━━ Data section ━━
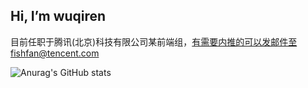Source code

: ## Hi, I’m wuqiren
目前任职于腾讯(北京)科技有限公司某前端组，有需要内推的可以发邮件至fishfan@tencent.com


![Anurag's GitHub stats](https://github-readme-stats.vercel.app/api?username=wuqiren&show_icons=true&theme=tokyonight)

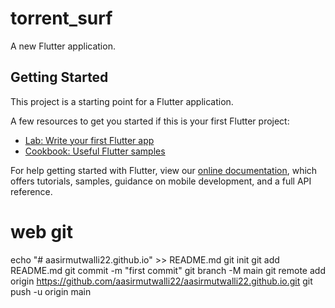 # torrent_surf

A new Flutter application.

## Getting Started

This project is a starting point for a Flutter application.

A few resources to get you started if this is your first Flutter project:

- [Lab: Write your first Flutter app](https://flutter.dev/docs/get-started/codelab)
- [Cookbook: Useful Flutter samples](https://flutter.dev/docs/cookbook)

For help getting started with Flutter, view our
[online documentation](https://flutter.dev/docs), which offers tutorials,
samples, guidance on mobile development, and a full API reference.

# web git
echo "# aasirmutwalli22.github.io" >> README.md
git init
git add README.md
git commit -m "first commit"
git branch -M main
git remote add origin https://github.com/aasirmutwalli22/aasirmutwalli22.github.io.git
git push -u origin main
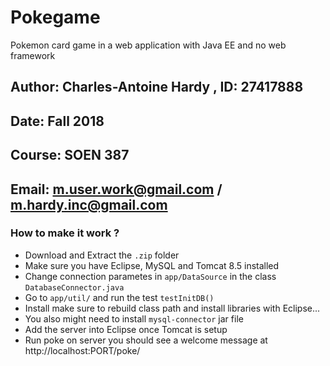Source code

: # Pokegame
Pokemon card game in a web application with Java EE and no web framework

## Author: Charles-Antoine Hardy , ID: 27417888
## Date: Fall 2018
## Course: SOEN 387
## Email: m.user.work@gmail.com / m.hardy.inc@gmail.com


### How to make it work ?
- Download and Extract the `.zip` folder
- Make sure you have Eclipse, MySQL and Tomcat 8.5 installed
- Change connection parametes in `app/DataSource` in the class `DatabaseConnector.java`
- Go to `app/util/` and run the test `testInitDB()`
- Install make sure to rebuild class path and install libraries with Eclipse...
- You also might need to install `mysql-connector` jar file
- Add the server into Eclipse once Tomcat is setup
- Run poke on server you should see a welcome message at http://localhost:PORT/poke/

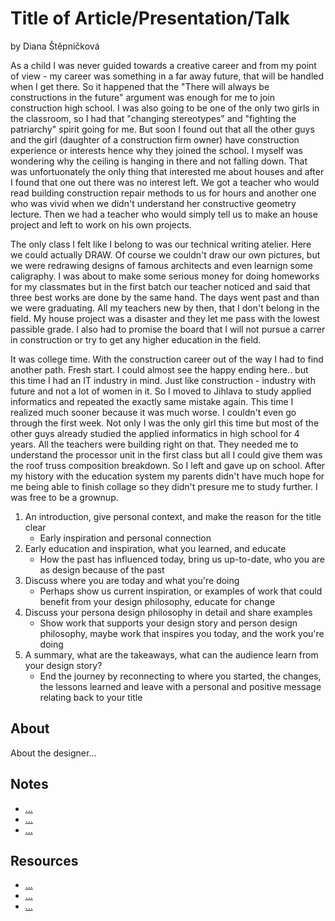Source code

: # Title of Article/Presentation/Talk

by Diana Štěpničková


As a child I was never guided towards a creative career and from my point of view - my career was something in a far away future, that will be handled when I get there. So it happened that the "There will always be constructions in the future" argument was enough for me to join construction high school. I was also going to be one of the only two girls in the classroom, so I had that "changing stereotypes" and "fighting the patriarchy" spirit going for me. But soon I found out that all the other guys and the girl (daughter of a construction firm owner) have construction experience or interests hence why they joined the school. I myself was wondering why the ceiling is hanging in there and not falling down. That was unfortuonately the only thing that interested me about houses and after I found that one out there was no interest left. We got a teacher who would read building construction repair methods to us for hours and another one who was vivid when we didn't understand her constructive geometry lecture. Then we had a teacher who would simply tell us to make an house project and left to work on his own projects.

The only class I felt like I belong to was our technical writing atelier. Here we could actually DRAW. Of course we couldn't draw our own pictures, but we were redrawing designs of famous architects and even learnign some caligraphy. I was about to make some serious money for doing homeworks for my classmates but in the first batch our teacher noticed and said that three best works are done by the same hand. The days went past and than we were graduating. All my teachers new by then, that I don't belong in the field. My house project was a disaster and they let me pass with the lowest passible grade. I also had to promise the board that I will not pursue a carrer in construction or try to get any higher education in the field.

It was college time. With the construction career out of the way I had to find another path. Fresh start. I could almost see the happy ending here.. but this time I had an IT industry in mind. Just like construction - industry with future and not a lot of women in it. So I moved to Jihlava to study applied informatics and repeated the exactly same mistake again. This time I realized much sooner because it was much worse. I couldn't even go through the first week. Not only I was the only girl this time but most of the other guys already studied the applied informatics in high school for 4 years. All the teachers were building right on that. They needed me to understand the processor unit in the first class but all I could give them was the roof truss composition breakdown. So I left and gave up on school. After my history with the education system my parents didn't have much hope for me being able to finish collage so they didn't presure me to study further. I was free to be a grownup.  



1. An introduction, give personal context, and make the reason for the title clear
   - Early inspiration and personal connection
2. Early education and inspiration, what you learned, and educate
    - How the past has influenced today, bring us up-to-date, who you are as design because of the past
3. Discuss where you are today and what you're doing
   -  Perhaps show us current inspiration, or examples of work that could benefit from your design philosophy, educate for change
4. Discuss your persona design philosophy in detail and share examples
    - Show work that supports your design story and person design philosophy, maybe work that inspires you today, and the work you're doing
5. A summary, what are the takeaways, what can the audience learn from your design story?
    - End the journey by reconnecting to where you started, the changes, the lessons learned and leave with a personal and positive message relating back to your title



## About

<!-- Add revised short description about text -->

About the designer…

## Notes

<!-- Links to preparatory content: mind map, sketches, notes, etc. -->

- […](…)
- […](…)
- […](…)

## Resources

<!-- Links to resources mentioned above -->

- […](…)
- […](…)
- […](…)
━━━
# Requirement
The lines sought are those in the data above that include the string "Discuss"; copy each one.

# Task solution
3. Discuss where you are today and what you're doing
4. Discuss your persona design philosophy in detail and share examples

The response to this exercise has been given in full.